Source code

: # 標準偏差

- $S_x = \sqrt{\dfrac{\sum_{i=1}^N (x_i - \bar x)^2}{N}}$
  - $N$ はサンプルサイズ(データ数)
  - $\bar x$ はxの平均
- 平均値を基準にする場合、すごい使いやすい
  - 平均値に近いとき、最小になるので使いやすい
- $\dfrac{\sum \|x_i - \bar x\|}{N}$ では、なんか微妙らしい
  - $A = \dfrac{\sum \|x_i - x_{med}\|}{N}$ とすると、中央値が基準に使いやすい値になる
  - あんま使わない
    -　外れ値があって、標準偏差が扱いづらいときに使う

** EXERCISE **
The lines to return are those in the entries above that include "dfrac".

** RESPONSE TO THE EXERCISE **
- $S_x = \sqrt{\dfrac{\sum_{i=1}^N (x_i - \bar x)^2}{N}}$
- $\dfrac{\sum \|x_i - \bar x\|}{N}$ では、なんか微妙らしい
  - $A = \dfrac{\sum \|x_i - x_{med}\|}{N}$ とすると、中央値が基準に使いやすい値になる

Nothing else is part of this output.